詐欺師たちには神も仏もない

ビジネスモデル

相変わらずお年寄りを狙う詐欺事件が後を絶たない。振り込め詐欺の手口もどんどん多様化・悪質化するようだ。いつも思うのだが、こうした詐欺に使う知恵があるのだったら、まともな稼ぎのために使って正々堂々と稼げばいいのに。それだけの頭脳があればきっと大抵のことができるだろうにと思う。

最近のテレビ番組で少々種類の異なる詐欺を扱うケースを観た。「所さんの大変ですよ」というお気に入りのものである。10月13日(木)に放映された「激安ネックレス!? 買っちゃったらその後…」によると、開運ネックレスを880円で買ったら結果として20万円取られていた、さらに言われるまで騙された事に気づいていなかったという。

詳しいプロセスとしては次の通りだ。

雑誌の広告で見たのがきっかけでネックレスを880円で購入。するとネックレス業者から電話がかかってきて効能などが説明される。毎週のように電話で話し心が打ち解けると、業者から祈祷をしたほうがいいと薦められる。女性は業者の言葉を信じ祈祷料20万円払った。すると警察から電話があり騙されていたことがわかったという。つまり犯人は会うこともなく女性ばかりを信じ込ませていたというのだ。

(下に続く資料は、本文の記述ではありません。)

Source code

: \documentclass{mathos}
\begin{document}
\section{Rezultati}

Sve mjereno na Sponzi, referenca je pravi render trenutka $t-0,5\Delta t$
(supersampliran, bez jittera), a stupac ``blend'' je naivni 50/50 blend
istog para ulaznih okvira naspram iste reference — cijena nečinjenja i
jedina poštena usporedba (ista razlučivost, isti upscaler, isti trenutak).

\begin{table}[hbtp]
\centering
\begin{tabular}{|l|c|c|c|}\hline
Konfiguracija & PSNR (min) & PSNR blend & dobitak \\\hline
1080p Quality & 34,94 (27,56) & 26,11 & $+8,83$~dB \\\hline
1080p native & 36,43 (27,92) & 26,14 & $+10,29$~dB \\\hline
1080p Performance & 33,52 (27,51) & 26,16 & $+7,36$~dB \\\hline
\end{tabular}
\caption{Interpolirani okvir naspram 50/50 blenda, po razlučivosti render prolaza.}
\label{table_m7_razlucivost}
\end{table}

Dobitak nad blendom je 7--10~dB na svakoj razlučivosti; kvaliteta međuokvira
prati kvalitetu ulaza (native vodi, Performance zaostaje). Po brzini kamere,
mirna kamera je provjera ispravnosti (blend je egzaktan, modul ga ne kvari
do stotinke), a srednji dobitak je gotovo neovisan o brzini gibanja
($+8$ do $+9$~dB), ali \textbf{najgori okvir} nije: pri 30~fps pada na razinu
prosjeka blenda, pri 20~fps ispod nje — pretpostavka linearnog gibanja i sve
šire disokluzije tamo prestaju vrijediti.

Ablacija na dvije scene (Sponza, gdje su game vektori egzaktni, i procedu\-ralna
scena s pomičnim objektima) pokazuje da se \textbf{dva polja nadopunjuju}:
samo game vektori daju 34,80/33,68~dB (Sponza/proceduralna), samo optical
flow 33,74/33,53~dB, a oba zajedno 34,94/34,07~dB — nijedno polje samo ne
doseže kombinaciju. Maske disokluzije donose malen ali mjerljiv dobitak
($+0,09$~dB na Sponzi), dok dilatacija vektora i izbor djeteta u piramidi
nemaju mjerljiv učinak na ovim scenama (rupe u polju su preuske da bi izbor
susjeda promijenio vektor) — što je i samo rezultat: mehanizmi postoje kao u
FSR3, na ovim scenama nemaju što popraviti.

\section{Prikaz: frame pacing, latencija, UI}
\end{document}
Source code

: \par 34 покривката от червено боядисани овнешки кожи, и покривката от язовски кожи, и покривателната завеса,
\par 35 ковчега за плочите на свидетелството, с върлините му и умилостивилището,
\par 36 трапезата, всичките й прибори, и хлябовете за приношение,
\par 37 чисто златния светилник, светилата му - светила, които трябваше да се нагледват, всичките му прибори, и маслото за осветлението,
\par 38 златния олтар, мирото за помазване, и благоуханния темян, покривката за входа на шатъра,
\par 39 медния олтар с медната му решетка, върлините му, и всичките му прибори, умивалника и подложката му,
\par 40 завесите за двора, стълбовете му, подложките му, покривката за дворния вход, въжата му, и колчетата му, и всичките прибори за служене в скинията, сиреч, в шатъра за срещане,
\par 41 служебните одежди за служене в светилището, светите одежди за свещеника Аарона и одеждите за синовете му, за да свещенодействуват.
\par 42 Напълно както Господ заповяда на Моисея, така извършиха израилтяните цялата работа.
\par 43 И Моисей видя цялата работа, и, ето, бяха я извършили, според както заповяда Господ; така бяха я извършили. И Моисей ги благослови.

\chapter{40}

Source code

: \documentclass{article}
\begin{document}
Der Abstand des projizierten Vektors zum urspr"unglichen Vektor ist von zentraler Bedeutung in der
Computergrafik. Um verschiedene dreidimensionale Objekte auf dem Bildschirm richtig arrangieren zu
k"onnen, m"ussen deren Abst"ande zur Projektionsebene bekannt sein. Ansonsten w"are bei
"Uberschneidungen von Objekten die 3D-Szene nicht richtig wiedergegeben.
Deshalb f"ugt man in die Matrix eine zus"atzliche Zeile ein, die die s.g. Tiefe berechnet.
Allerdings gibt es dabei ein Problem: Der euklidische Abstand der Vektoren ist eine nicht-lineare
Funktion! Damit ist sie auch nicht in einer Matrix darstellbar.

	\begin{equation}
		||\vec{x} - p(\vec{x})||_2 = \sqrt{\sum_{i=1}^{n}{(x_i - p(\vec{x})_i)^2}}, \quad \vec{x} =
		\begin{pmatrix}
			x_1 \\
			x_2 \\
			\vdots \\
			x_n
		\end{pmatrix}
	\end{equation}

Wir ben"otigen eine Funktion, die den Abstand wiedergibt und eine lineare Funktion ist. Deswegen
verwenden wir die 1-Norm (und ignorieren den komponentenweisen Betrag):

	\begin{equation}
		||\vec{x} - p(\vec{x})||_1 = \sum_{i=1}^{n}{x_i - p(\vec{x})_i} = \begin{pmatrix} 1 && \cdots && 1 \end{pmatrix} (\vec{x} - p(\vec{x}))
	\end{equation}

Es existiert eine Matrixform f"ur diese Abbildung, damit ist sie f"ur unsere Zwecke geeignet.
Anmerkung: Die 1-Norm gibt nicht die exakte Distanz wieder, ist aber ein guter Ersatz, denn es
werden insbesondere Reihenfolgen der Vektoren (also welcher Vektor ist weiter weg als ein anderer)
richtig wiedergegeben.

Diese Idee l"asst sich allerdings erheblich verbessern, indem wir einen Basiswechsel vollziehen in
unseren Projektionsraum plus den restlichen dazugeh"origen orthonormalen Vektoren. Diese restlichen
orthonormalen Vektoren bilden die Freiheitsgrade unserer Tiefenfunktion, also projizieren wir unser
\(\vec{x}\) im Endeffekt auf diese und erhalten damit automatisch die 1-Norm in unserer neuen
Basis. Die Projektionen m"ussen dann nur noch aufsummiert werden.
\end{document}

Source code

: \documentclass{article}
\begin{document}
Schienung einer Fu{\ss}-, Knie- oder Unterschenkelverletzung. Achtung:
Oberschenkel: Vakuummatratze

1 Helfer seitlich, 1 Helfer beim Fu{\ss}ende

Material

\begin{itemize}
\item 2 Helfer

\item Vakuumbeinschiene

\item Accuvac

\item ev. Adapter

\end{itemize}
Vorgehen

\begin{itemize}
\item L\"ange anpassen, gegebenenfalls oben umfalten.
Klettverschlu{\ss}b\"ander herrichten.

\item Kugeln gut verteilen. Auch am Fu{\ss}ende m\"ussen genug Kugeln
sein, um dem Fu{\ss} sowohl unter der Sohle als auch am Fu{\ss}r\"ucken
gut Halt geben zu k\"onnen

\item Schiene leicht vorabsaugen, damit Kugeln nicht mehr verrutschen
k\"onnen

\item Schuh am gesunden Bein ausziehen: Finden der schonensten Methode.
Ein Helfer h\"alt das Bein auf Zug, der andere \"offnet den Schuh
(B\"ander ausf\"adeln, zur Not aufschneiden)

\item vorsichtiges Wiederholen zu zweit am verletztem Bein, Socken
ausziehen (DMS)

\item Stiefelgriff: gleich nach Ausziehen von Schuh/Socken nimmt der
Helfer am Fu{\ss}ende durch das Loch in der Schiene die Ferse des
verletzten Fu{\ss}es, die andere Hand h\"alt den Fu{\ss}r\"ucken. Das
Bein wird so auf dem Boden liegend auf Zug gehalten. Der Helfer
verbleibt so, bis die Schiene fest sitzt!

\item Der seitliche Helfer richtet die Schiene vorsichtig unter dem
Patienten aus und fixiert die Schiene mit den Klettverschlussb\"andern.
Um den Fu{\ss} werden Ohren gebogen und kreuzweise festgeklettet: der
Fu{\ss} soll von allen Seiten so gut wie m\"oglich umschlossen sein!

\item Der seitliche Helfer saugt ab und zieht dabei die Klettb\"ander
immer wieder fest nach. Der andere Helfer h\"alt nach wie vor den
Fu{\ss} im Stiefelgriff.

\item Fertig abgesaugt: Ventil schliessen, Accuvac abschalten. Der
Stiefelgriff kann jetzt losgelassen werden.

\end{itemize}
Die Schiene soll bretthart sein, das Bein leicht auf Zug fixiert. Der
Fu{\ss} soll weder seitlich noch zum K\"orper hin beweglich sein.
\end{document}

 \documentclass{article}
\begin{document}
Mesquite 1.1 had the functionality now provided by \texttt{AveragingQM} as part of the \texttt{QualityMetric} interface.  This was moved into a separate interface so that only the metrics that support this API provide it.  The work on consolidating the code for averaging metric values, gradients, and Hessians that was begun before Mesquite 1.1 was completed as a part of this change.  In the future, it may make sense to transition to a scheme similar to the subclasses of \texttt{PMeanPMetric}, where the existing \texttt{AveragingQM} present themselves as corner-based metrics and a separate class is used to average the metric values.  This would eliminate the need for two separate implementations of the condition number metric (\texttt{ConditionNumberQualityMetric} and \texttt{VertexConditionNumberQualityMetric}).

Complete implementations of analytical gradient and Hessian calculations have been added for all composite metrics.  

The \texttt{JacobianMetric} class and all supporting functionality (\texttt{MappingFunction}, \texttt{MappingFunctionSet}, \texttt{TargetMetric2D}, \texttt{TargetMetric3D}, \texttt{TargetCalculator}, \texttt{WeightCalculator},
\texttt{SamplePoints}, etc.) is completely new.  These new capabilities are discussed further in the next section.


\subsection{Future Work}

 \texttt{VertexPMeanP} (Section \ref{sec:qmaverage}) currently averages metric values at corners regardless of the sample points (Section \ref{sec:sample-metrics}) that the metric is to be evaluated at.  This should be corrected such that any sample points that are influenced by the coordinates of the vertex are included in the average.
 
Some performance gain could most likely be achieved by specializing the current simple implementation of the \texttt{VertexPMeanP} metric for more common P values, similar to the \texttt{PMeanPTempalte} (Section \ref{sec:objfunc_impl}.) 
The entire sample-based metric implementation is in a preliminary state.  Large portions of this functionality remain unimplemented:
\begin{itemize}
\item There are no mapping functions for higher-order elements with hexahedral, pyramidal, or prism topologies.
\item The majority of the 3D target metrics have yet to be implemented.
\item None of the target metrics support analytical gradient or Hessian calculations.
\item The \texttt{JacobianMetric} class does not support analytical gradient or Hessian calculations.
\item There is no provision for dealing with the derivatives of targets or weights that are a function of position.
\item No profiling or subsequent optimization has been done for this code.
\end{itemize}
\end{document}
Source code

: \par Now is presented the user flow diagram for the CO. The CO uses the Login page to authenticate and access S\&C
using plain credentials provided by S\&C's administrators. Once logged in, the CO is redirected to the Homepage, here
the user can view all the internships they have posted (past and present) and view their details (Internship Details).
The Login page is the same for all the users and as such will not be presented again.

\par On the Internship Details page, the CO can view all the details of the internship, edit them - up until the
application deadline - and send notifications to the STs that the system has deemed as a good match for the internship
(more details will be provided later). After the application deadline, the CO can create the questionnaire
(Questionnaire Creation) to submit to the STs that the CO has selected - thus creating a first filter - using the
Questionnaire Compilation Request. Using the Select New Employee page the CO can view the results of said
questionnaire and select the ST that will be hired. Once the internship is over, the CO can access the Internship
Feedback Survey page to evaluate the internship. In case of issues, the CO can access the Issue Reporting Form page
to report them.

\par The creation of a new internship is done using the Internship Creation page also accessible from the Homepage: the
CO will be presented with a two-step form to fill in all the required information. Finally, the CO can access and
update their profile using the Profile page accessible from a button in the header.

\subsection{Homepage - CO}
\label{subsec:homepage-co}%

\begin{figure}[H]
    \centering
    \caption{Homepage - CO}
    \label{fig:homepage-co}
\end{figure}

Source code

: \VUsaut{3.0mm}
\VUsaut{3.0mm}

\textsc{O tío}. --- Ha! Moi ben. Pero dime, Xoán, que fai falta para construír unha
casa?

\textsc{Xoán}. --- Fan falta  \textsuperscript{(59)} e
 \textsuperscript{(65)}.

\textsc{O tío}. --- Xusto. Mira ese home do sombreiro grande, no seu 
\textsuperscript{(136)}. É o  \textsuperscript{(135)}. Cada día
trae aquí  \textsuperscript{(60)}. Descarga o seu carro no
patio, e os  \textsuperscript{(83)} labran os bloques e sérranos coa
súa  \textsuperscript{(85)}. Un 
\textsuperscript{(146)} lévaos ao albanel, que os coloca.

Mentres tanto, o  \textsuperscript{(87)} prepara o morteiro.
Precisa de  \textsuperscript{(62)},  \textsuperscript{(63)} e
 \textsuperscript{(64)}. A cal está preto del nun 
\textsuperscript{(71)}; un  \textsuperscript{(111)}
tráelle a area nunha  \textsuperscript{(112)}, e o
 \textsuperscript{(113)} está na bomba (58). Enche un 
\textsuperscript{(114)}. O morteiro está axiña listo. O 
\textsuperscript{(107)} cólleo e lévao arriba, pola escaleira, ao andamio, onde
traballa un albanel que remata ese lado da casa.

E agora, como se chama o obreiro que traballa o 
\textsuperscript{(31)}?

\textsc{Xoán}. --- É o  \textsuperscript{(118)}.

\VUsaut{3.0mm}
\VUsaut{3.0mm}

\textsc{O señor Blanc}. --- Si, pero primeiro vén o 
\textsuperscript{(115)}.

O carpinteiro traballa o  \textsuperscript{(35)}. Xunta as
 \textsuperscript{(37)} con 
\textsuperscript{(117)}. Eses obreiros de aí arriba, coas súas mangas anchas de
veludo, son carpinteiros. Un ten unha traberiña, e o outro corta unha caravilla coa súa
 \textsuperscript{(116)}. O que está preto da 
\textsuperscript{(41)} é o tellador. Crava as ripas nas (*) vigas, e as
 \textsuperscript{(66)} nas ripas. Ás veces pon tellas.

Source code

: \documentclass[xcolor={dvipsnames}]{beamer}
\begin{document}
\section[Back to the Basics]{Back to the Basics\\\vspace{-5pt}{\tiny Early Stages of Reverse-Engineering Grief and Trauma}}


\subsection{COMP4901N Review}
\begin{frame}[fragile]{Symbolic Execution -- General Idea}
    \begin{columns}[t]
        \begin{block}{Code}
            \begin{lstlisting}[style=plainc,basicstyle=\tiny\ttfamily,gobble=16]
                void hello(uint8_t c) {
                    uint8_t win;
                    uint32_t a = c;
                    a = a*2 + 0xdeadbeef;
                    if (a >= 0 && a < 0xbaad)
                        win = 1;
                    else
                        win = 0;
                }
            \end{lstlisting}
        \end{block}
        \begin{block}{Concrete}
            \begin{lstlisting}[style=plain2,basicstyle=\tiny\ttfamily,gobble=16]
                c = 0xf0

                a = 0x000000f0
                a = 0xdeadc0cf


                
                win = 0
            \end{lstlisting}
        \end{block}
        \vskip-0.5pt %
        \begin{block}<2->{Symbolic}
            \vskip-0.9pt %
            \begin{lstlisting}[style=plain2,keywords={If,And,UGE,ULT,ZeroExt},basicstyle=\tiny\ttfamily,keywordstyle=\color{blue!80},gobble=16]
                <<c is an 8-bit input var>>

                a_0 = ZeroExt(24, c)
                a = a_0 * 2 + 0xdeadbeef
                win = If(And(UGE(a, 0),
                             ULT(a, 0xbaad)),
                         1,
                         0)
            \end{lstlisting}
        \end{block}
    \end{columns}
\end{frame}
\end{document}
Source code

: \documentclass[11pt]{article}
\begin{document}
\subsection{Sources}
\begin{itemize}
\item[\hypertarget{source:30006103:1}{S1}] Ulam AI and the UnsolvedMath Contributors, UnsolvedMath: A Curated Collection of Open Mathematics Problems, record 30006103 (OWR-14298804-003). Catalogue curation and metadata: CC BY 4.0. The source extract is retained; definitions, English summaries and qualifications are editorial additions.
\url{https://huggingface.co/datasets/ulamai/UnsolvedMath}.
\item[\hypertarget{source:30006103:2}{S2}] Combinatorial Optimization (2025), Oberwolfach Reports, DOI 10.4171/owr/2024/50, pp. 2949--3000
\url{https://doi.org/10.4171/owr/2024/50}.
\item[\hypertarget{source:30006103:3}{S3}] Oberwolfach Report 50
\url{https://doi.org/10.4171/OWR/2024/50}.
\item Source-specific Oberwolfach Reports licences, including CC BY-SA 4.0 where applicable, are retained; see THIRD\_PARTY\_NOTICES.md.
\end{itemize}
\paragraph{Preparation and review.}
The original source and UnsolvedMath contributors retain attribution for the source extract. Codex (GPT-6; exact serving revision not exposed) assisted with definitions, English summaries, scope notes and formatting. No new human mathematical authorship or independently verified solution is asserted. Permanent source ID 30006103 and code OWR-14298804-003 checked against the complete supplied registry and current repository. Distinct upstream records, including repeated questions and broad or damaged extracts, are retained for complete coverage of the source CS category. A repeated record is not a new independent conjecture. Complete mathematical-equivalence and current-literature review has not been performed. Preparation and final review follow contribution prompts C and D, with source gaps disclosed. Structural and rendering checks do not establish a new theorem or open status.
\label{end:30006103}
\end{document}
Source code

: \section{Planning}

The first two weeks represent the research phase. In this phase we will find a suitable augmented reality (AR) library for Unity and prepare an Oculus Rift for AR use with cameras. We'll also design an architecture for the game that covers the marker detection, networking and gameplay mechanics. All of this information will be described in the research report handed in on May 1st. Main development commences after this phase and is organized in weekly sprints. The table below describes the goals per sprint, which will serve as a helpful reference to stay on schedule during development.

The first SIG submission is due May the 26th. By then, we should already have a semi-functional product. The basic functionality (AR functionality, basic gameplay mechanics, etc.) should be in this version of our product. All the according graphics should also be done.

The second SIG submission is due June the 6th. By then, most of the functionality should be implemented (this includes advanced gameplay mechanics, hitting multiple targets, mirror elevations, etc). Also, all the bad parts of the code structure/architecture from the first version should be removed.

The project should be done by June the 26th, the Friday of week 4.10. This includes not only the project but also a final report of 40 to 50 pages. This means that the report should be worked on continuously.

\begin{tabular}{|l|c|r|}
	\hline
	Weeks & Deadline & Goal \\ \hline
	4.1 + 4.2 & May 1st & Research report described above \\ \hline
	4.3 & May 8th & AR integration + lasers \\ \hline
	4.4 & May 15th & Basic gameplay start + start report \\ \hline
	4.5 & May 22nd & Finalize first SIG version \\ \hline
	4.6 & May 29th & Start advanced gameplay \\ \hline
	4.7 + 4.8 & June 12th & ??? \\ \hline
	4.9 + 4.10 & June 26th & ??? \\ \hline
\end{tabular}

捜査にあたった京都府警察本部によると、今回の事件は開運商法詐欺という犯罪で、ネックレスが顧客を釣るためのエサとなっていた。ネックレスを送付する際「開運できる使い方を電話で伝える」とした注意書きを同封し、購入者と連絡を取り、悩みを聞き出す。ニセの僧侶役を用意し、定期的に連絡を取ることで購入者の警戒を解いていく。さらに相談に乗りながら購入者の懐具合を探り、引き出せる額を値踏みできたところで悩みを和らげるための祈祷を勧める、という段取りだ。

今年2月に逮捕されるまで、詐欺グループは300人以上から約1億6千万円をだまし取っており、被害者の多くは何も知らずに支払っていた。そしてこの被害者は9割が中年女性だという。

今回の事件には、詐欺グループだけでなく本物の寺も関わっていたという。警察の話では、犯人グループは寺にビジネスパートナーの話を持ち出し取り込んだという。関わった寺は、詐欺グループの指示で寺名義の口座を3つ作り、通帳などを渡していたといい、さらに被害者のために祈祷を行い祈祷料の5%を受け取っており、寺自身もだましていた認識はなかったという。

今回の背景として、資金繰りに悩み相談を寄せる寺は珍しくないという。寺離れが進み檀家の数が減少、僧侶を呼ばずに葬式を済ませる人が多いことから寺の収入は減る一方で、6人に1人の住職が教員や公務員などを兼業しているという。

詐欺に関与した寺は書類送検された後、悪質性が低く反省しているため起訴猶予処分となったという。こうした寺の窮地に詐欺グループが付け込んで、甘い話で仲間に引き入れたというのが事の真相のようだ。お坊さんまで詐欺の手段に引き込むというのは、なんともやるせない世の中だ。